Consider also the case of Ronald Reagan, often attacked for saddling the country with huge deficits. To some extent he did. Following his big tax cut of 1981, and after the debilitating recession of 1981 and ’82, Reagan gave the country a 1983 deficit amounting to 5.88 percent of GDP, a huge number by historical standards. But as economic growth gained momentum thereafter, deficits as a percentage of GDP dropped steadily, falling to just over 3 percent in the Californian’s final fiscal year. That’s a big drop from a highly problematic figure to a manageable one. And growth led the way.

But if growth generates budget surpluses, what generates growth?

Again, Reagan’s presidency suggests the answer. He believed an economy unfettered by high taxes and regulatory impediments would generate economic energy and entrepreneurial zeal. The people would respond by saving, investing, working, building businesses, and creating jobs. When he reduced those taxes and regulations, growth quickly ensued, supplanting the “stagflation” of the Jimmy Carter years. Reagan gave the country a GDP growth rate of 6.2 percent in 1984 and an average annual growth rate of 3.89 percent after the early recession of his presidency.

Here I’m going to posit a provocative thesis that goes beyond Reagan’s impact during his own presidency. More than any other political figure of the 1980s and ‘90s, I believe Reagan deserves credit for the budget surpluses of the Clinton years. That’s because his famous 1986 tax-overhaul legislation—drastically slashing individual tax rates and eliminating preferences and “loopholes”—transformed the U.S. economy, unleashing a long-term wave of digital innovation and entrepreneurialism that in turn fueled high productivity and economic growth during the Clinton years. That expansion filled federal coffers with large increments of new revenue. Ergo, surpluses for the first time in nearly 30 years—and for the last time since.

To those who greet this thesis with skepticism, I pose a question: is it possible to argue seriously that the high-tech revolution that transformed America would have occurred anyway had Jimmy Carter’s economic policies continued well into the 1980s, with a top individual tax rate of 70 percent, a top capital gains rate approaching 50 percent, and “bracket creep” hoisting American taxpayers into ever-higher tax levels as a result of runaway inflation the president couldn’t control? Anyone who remembers the economic dysfunction of those days and the resulting national ennui and sense of hopelessness would find it difficult to conceive of any high-tech boom materializing under such circumstances.

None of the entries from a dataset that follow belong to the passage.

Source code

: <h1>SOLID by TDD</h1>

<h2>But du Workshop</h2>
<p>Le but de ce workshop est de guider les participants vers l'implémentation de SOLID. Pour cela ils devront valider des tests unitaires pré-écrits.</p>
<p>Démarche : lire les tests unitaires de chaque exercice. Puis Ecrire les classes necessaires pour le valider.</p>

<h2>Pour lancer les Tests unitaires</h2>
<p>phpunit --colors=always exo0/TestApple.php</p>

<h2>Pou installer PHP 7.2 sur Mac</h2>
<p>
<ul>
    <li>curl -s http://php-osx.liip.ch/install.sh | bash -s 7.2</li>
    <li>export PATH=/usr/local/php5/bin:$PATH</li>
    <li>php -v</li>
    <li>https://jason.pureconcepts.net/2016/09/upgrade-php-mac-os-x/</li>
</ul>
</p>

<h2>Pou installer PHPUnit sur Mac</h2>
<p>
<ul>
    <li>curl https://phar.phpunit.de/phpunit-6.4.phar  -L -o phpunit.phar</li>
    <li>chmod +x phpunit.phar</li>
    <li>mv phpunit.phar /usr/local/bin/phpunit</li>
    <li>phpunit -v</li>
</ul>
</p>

Assuming I’m right, is any of this relevant to Trump’s tax bill? Could his legislation unleash a similar surge of growth? Let’s stipulate that the Trump measures don’t compare to the 1986 overhaul in scope or sweep. The top individual rate remains at a still-high 37 percent, the complexity of the code is not significantly addressed, and many big preferences survive. But the reduction in the corporate rate to 21 percent from 35 percent is highly significant, and the code’s distorting effects on economic decision-making are addressed in meaningful ways.

The point isn’t that the Trump program will transform the U.S. economy, as Reagan’s did. It’s that we simply don’t know what the impact will be, and we certainly have no reason to put any stock in CBO or OMB static-analysis projections on looming budget deficits a decade hence. History tells us that when government impediments to economic vibrancy are removed, good things usually happen, and economies begin to percolate. That certainly provides enough rationale for giving the Reagan approach another try in the face of so much economic sluggishness.

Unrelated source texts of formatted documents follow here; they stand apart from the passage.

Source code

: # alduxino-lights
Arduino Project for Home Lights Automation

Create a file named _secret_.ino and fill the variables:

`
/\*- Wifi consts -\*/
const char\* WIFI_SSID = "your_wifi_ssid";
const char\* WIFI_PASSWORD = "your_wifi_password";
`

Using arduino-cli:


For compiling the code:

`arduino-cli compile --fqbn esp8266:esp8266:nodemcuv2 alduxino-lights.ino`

In the meantime, there’s no point to the cries of anguish and anger and vilification we’re hearing these days from opposition Democrats. Only time will provide a verdict on this bill.

Robert W. Merry, longtime Washington, D.C. journalist, author, and publishing executive, is editor of The American Conservative. His latest book, President McKinley: Architect of the American Century, was released in November.